Two years ago, our annual Canada Day special report compared Canada with its bête noire and sibling to the south, and we liked, and were sometimes surprised, by what we found. Last year, we tested Canada against the wider world and again performed impressively. In this edition, we turn inward, using the same evolving array of studies, surveys, and census information to compare the provinces to each other on various economic, social, and medical metrics.
The differences, in many cases, are jarring. We have grown accustomed to startling economic disparities among the provinces: the survey confirms, for example, that Alberta has the country’s highest labour-force participation and its highest weekly wage, though it serves to add the valuable caveats that Albertans spend the second most amount of time at work and are the least likely of all Canadians to have a pension plan. What’s perhaps more interesting is the subtler ways in which the basic texture of life differs between provinces (and the territories, by no means forgotten, but left aside from our charts, with regret, because their small populations and unique socio-economic structures produce volatile, extreme data).
What mysterious virtue, for example, makes Nova Scotians devote 20 per cent more of their time to volunteering than Saskatchewanians? How can one part of the country (Newfoundland and Labrador) have literally twice as many heart attacks as another (B.C.)? How is it that nearly 20 per cent of the workforce is self-employed in B.C. when the number is closer to 10 per cent in New Brunswick?

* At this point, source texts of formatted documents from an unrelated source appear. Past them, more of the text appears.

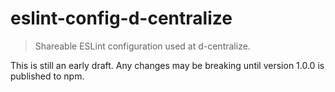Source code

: # eslint-config-d-centralize

> Shareable ESLint configuration used at d-centralize.

This is still an early draft. Any changes may be breaking until version 1.0.0 is published to npm.
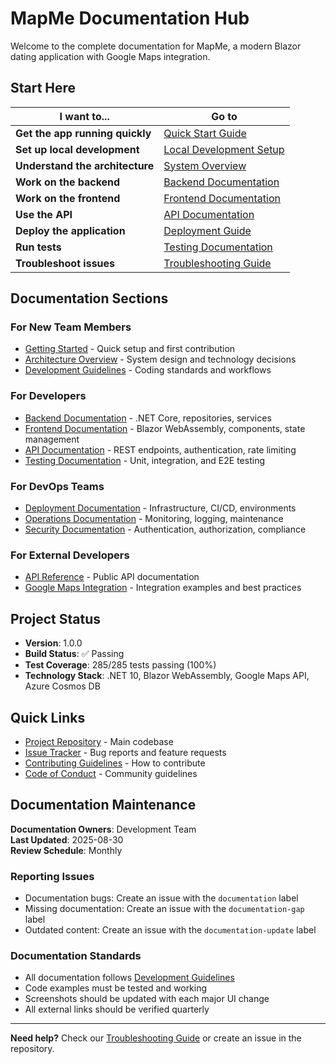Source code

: # MapMe Documentation Hub

Welcome to the complete documentation for MapMe, a modern Blazor dating application with Google Maps integration.

## Start Here

| I want to... | Go to |
|--------------|-------|
| **Get the app running quickly** | [Quick Start Guide](./getting-started/quick-start.md) |
| **Set up local development** | [Local Development Setup](./getting-started/local-development.md) |
| **Understand the architecture** | [System Overview](./architecture/system-overview.md) |
| **Work on the backend** | [Backend Documentation](./backend/README.md) |
| **Work on the frontend** | [Frontend Documentation](./frontend/README.md) |
| **Use the API** | [API Documentation](./api/README.md) |
| **Deploy the application** | [Deployment Guide](./deployment/README.md) |
| **Run tests** | [Testing Documentation](./testing/README.md) |
| **Troubleshoot issues** | [Troubleshooting Guide](./troubleshooting/README.md) |

## Documentation Sections

### For New Team Members
- [Getting Started](./getting-started/README.md) - Quick setup and first contribution
- [Architecture Overview](./architecture/README.md) - System design and technology decisions
- [Development Guidelines](./development/README.md) - Coding standards and workflows

### For Developers
- [Backend Documentation](./backend/README.md) - .NET Core, repositories, services
- [Frontend Documentation](./frontend/README.md) - Blazor WebAssembly, components, state management
- [API Documentation](./api/README.md) - REST endpoints, authentication, rate limiting
- [Testing Documentation](./testing/README.md) - Unit, integration, and E2E testing

### For DevOps Teams
- [Deployment Documentation](./deployment/README.md) - Infrastructure, CI/CD, environments
- [Operations Documentation](./operations/README.md) - Monitoring, logging, maintenance
- [Security Documentation](./security/README.md) - Authentication, authorization, compliance

### For External Developers
- [API Reference](./api/README.md) - Public API documentation
- [Google Maps Integration](./api/google-maps-integration.md) - Integration examples and best practices

## Project Status

- **Version**: 1.0.0
- **Build Status**: ✅ Passing
- **Test Coverage**: 285/285 tests passing (100%)
- **Technology Stack**: .NET 10, Blazor WebAssembly, Google Maps API, Azure Cosmos DB

## Quick Links

- [Project Repository](../) - Main codebase
- [Issue Tracker](https://github.com/xenm/MapMe/issues) - Bug reports and feature requests
- [Contributing Guidelines](../CONTRIBUTING.md) - How to contribute
- [Code of Conduct](../CONTRIBUTING.md#code-of-conduct) - Community guidelines

## Documentation Maintenance

**Documentation Owners**: Development Team  
**Last Updated**: 2025-08-30  
**Review Schedule**: Monthly

### Reporting Issues
- Documentation bugs: Create an issue with the `documentation` label
- Missing documentation: Create an issue with the `documentation-gap` label
- Outdated content: Create an issue with the `documentation-update` label

### Documentation Standards
- All documentation follows [Development Guidelines](./development/README.md)
- Code examples must be tested and working
- Screenshots should be updated with each major UI change
- All external links should be verified quarterly

---

**Need help?** Check our [Troubleshooting Guide](./troubleshooting/README.md) or create an issue in the repository.

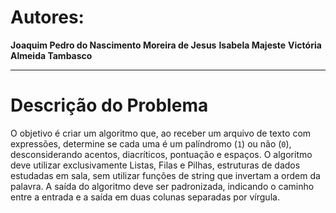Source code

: # Autores:
**Joaquim Pedro do Nascimento Moreira de Jesus**
**Isabela Majeste**
**Victória Almeida Tambasco**

---

# Descrição do Problema 
O objetivo é criar um algoritmo que, ao receber um arquivo de texto com expressões, determine se cada uma é um palíndromo (`1`) ou não (`0`), desconsiderando acentos, diacríticos, pontuação e espaços. 
O algoritmo deve utilizar exclusivamente Listas, Filas e Pilhas, estruturas de dados estudadas em sala, sem utilizar funções de string que invertam a ordem da palavra. 
A saída do algoritmo deve ser padronizada, indicando o caminho entre a entrada e a saída em duas colunas separadas por vírgula. 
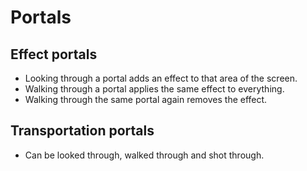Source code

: # Portals

## Effect portals

* Looking through a portal adds an effect to that area of the screen.
* Walking through a portal applies the same effect to everything.
* Walking through the same portal again removes the effect.

## Transportation portals

* Can be looked through, walked through and shot through.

The simple variables in our charts conceal worlds of complexity. The three-year gap in life expectancy between Newfoundland and B.C. doesn’t look like much, for example, but it is almost as large as the four years of life Canadians would gain from the overnight elimination of all cancer. Health-wise, the figures suggest that B.C. is among the world’s most favoured jurisdictions, while Newfoundland lags behind Greece or Costa Rica.
It is tempting to explain the gap by pointing to other charts that show Newfoundland’s high rates of obesity and smoking, but are these numbers merely manifestations of underlying socio-economic variables? According to recent Canadian research, one can predict premature death in a region or community pretty well knowing only a handful of “deprivation” factors. If you can count the number of single-parent families and persons living alone on one hand, and measure employment, income, and education on the other, you can do a pretty good job of guessing population health without looking at any other behavioural or genetic factors. (Newfoundland probably derives a significant health benefit from having a large number of people in their twenties living with their parents (52.2 per cent)—if you leave aside the likelihood that they’re doing so because they’re broke and can’t find work.)
There may not be any number in these charts that isn’t connected to some equally fascinating matrix of cultural processes. New houses in Quebec are the smallest in the country: this points to an urbanized, dense, aging population where the mean family size is (despite recent gains) significantly smaller than anywhere else in Canada. Quebec’s lingering attachment to TV and its relatively slow acceptance of the Internet tell the tale of a besieged linguistic culture where old media are much more than just a buffet of amusements. Homicide rates, which are lowest in Canada’s Atlantic provinces, ostensibly defy explanations based on poverty, but the disturbingly simple linear relationship between homicide rates and Aboriginal population ratios tells a story behind the story.
Striking, persistent differences such as these will seem objectionable to those who think of Canada as progressing continually toward homogeneity. One thing we know pretty confidently about the economic differences is that labour mobility intensifies them, rather than reduces them. We live in a free, decentralized federation wherein people are at liberty to migrate from place to place. That’s good for the economy overall; considering labour strictly as a commodity, we all benefit when it flows to where it is needed and where it will be most productive. But the result is to make the provinces less equal, as human capital departs the less productive regions and puts them at risk of entering a downward spiral.
That’s a major reason we have interprovincial equalization, and it’s one argument for our relatively open-door immigration policy, since inbound foreign labour tends to counterbalance the inequality effects of migration within Canada. Canadians may rarely see raw counts of interprovincial migrants, and the numbers are slightly surreal. In the 2006 census, 852,580 Canadians reported that they had changed provinces in the prior five years. Of these migrants, 226,865, or more than one-quarter, had ended up in Alberta. Ontario had 185,785; B.C., another 164,710, including nearly 63,000 from Alberta itself. The old story is not over yet: Canada’s centre of gravity is still moving westward.
It is perhaps counterintuitive that a nation-building project like Confederation still looks like such a crazy quilt. Even the bits of Canada entirely planned and settled by other bits of Canada don’t look that much alike. Nothing but a north-south line on a map separates Alberta and Saskatchewan; that line could have been put somewhere else or drawn east-west, and the two provinces could have been left as one or turned into four. Yet barely 100 years after they were arbitrarily divided, “Albertans” and “Saskatchewanians” differ discernibly and are not shy about pointing out those differences.